EVAUATION_DATA_URI = "./tune_eval_data_stack_overflow_python_qa.jsonl"  

- Provide the model with a version.
- Versioning model allows for:
  - Reproducibility: Reproduce your results and ensure your models perform as expected.
  - Auditing: Track changes to your models.
  - Rollbacks: Roll back to a previous version of your model

In [23]:
template_path = 'https://us-kfp.pkg.dev/ml-pipeline/\
large-language-model-pipelines/tune-large-model/v2.0.0'

In [24]:
date = datetime.datetime.now().strftime("%Y-%m-%d_%H-%M-%S")

In [25]:
MODEL_NAME = f"deep-learning-ai-model-{date}"

- This example uses two PaLM model parameters:
  - `TRAINING_STEPS`: Number of training steps to use when tuning the model.
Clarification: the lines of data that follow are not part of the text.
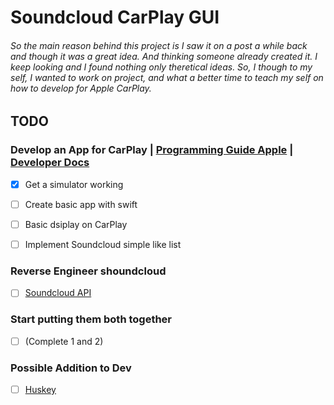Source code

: # Soundcloud CarPlay GUI
###### So the main reason behind this project is I saw it on a post a while back and though it was a great idea. And thinking someone already created it. I keep looking and I found nothing only theretical ideas. So, I though to my self, I wanted to work on project, and what a better time to teach my self on how to develop for Apple CarPlay.

## TODO

### Develop an App for CarPlay | [Programming Guide Apple](https://developer.apple.com/carplay/documentation/CarPlay-App-Programming-Guide.pdf) | [Developer Docs](https://developer.apple.com/documentation/carplay/)
- [x] Get a simulator working
- [ ] Create basic app with swift
- [ ] Basic dsiplay on CarPlay
- [ ] Implement Soundcloud simple like list


### Reverse Engineer shoundcloud
- [ ] [Soundcloud API](https://developers.soundcloud.com/docs)


### Start putting them both together
- [ ] (Complete 1 and 2)


### Possible Addition to Dev
- [ ] [Huskey](https://typicode.github.io/husky/#/)
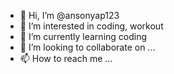 - 👋 Hi, I’m @ansonyap123
- 👀 I’m interested in coding, workout
- 🌱 I’m currently learning coding
- 💞️ I’m looking to collaborate on ...
- 📫 How to reach me ...

<!---
ansonyap123/ansonyap123 is a ✨ special ✨ repository because its `README.md` (this file) appears on your GitHub profile.
You can click the Preview link to take a look at your changes.
--->
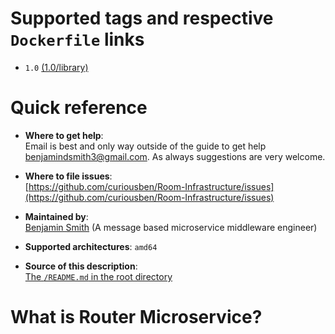 # Supported tags and respective `Dockerfile` links

 - `1.0` [(1.0/library)](https://github.com/curiousben/Room-Infrastructure/blob/master/microservices/Router/base/docker/1.0/Dockerfile)

# Quick reference

- **Where to get help**:  
  Email is best and only way outside of the guide to get help [benjamindsmith3@gmail.com](benjamindsmith3@gmail.com). As always suggestions are very welcome.

- **Where to file issues**:  
  [https://github.com/curiousben/Room-Infrastructure/issues](https://github.com/curiousben/Room-Infrastructure/issues)

- **Maintained by**:  
  [Benjamin Smith](https://www.linkedin.com/in/42656e/) (A message based microservice middleware engineer)

- **Supported architectures**: `amd64`

- **Source of this description**:  
  [The `/README.md` in the root directory](https://github.com/curiousben/Room-Infrastructure/blob/master/microservices/Router/base/docker/1.0/README.md)
  
# What is Router Microservice?

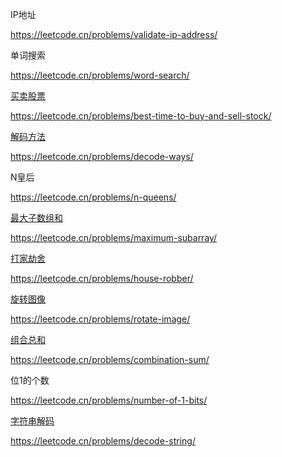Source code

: IP地址

https://leetcode.cn/problems/validate-ip-address/

单词搜索

https://leetcode.cn/problems/word-search/

[买卖股票](https://github.com/yzyolala/Cisco/blob/main/%E4%B9%B0%E5%8D%96%E8%82%A1%E7%A5%A8.md)

https://leetcode.cn/problems/best-time-to-buy-and-sell-stock/

[解码方法](https://github.com/yzyolala/Cisco/blob/main/%E8%A7%A3%E7%A0%81%E6%96%B9%E6%B3%95.md)

https://leetcode.cn/problems/decode-ways/

N皇后

https://leetcode.cn/problems/n-queens/

[最大子数组和](https://github.com/yzyolala/Leetcode-Blind-75/blob/main/53.%20Maximum%20Subarray.md)

https://leetcode.cn/problems/maximum-subarray/

[打家劫舍](https://github.com/yzyolala/Cisco/blob/main/%E6%89%93%E5%AE%B6%E5%8A%AB%E8%88%8D.md)

https://leetcode.cn/problems/house-robber/

[旋转图像](https://github.com/yzyolala/Cisco/blob/main/%E6%97%8B%E8%BD%AC%E5%9B%BE%E5%83%8F.md)

https://leetcode.cn/problems/rotate-image/

[组合总和](https://github.com/yzyolala/Cisco/blob/main/%E7%BB%84%E5%90%88%E6%80%BB%E5%92%8C.md)

https://leetcode.cn/problems/combination-sum/

位1的个数

https://leetcode.cn/problems/number-of-1-bits/

[字符串解码](https://github.com/yzyolala/Cisco/blob/main/%E5%AD%97%E7%AC%A6%E4%B8%B2%E8%A7%A3%E7%A0%81.md)

https://leetcode.cn/problems/decode-string/


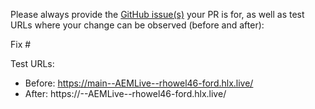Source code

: Please always provide the [GitHub issue(s)](../issues) your PR is for, as well as test URLs where your change can be observed (before and after):

Fix #<gh-issue-id>

Test URLs:
- Before: https://main--AEMLive--rhowel46-ford.hlx.live/
- After: https://<branch>--AEMLive--rhowel46-ford.hlx.live/
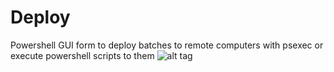 # Deploy
Powershell GUI form to deploy batches to remote computers with psexec or execute powershell scripts to them 
![alt tag](https://1.bp.blogspot.com/-lChWW5rHpc4/WTLhcooJlMI/AAAAAAAAB-Q/ox4C9MxEx_ku-X8ZTIhfZeO8sDRhHEhLACLcB/s1600/deployGUI.jpg)
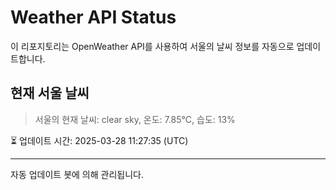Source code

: 
# Weather API Status

이 리포지토리는 OpenWeather API를 사용하여 서울의 날씨 정보를 자동으로 업데이트합니다.

## 현재 서울 날씨
> 서울의 현재 날씨: clear sky, 온도: 7.85°C, 습도: 13%

⏳ 업데이트 시간: 2025-03-28 11:27:35 (UTC)

---
자동 업데이트 봇에 의해 관리됩니다.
For extractive QA you can set it from 100-500. 
  - `EVALUATION_INTERVAL`: The interval determines how frequently a trained model is evaluated against the created *evaluation set* to assess its performance and identify issues. Default will be 20, which means after every 20 training steps, the model is evaluated on the evaluation dataset.

In [26]:
TRAINING_STEPS = 200
EVALUATION_INTERVAL = 20

- Define the arguments, the input that goes into the pipeline.

In [27]:
pipeline_arguments = {
    "model_display_name": MODEL_NAME,
    "location": REGION,
    "large_model_reference": "text-bison@001",
    "project": PROJECT_ID,
    "train_steps": TRAINING_STEPS,
    "dataset_uri": TRAINING_DATA_URI,
    "evaluation_interval": EVALUATION_INTERVAL,
    "evaluation_data_uri": EVAUATION_DATA_URI,
}

The code is provided below (for the real-life example from above). Keep in mind, **running this execution is time consuming and expensive**:

In [28]:
# pipeline_root "./"

# job = PipelineJob(
#         template_path=template_path,
#         display_name=f"deep_learning_ai_pipeline-{date}",
#         parameter_values=pipeline_arguments,
#         location=REGION,
#         pipeline_root=pipeline_root,
#         enable_caching=True,
# )

# job.submit()

# job.state